Among the records, find the lines that hold the string "where" and return them.

----- ENTRIES SUPPLIED

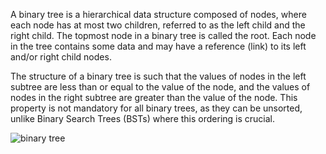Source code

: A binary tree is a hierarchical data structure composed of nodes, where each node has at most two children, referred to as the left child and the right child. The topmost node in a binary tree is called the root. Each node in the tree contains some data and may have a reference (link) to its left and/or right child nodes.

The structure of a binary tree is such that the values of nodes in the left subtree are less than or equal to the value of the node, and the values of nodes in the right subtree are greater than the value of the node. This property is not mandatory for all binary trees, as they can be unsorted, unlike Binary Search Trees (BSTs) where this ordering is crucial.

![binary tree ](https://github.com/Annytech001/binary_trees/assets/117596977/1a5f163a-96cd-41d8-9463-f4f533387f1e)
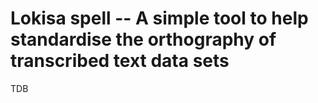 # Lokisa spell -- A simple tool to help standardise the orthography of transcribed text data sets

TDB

----------

RESPONSE AREA:
: A binary tree is a hierarchical data structure composed of nodes, where each node has at most two children, referred to as the left child and the right child. The topmost node in a binary tree is called the root. Each node in the tree contains some data and may have a reference (link) to its left and/or right child nodes.
The structure of a binary tree is such that the values of nodes in the left subtree are less than or equal to the value of the node, and the values of nodes in the right subtree are greater than the value of the node. This property is not mandatory for all binary trees, as they can be unsorted, unlike Binary Search Trees (BSTs) where this ordering is crucial.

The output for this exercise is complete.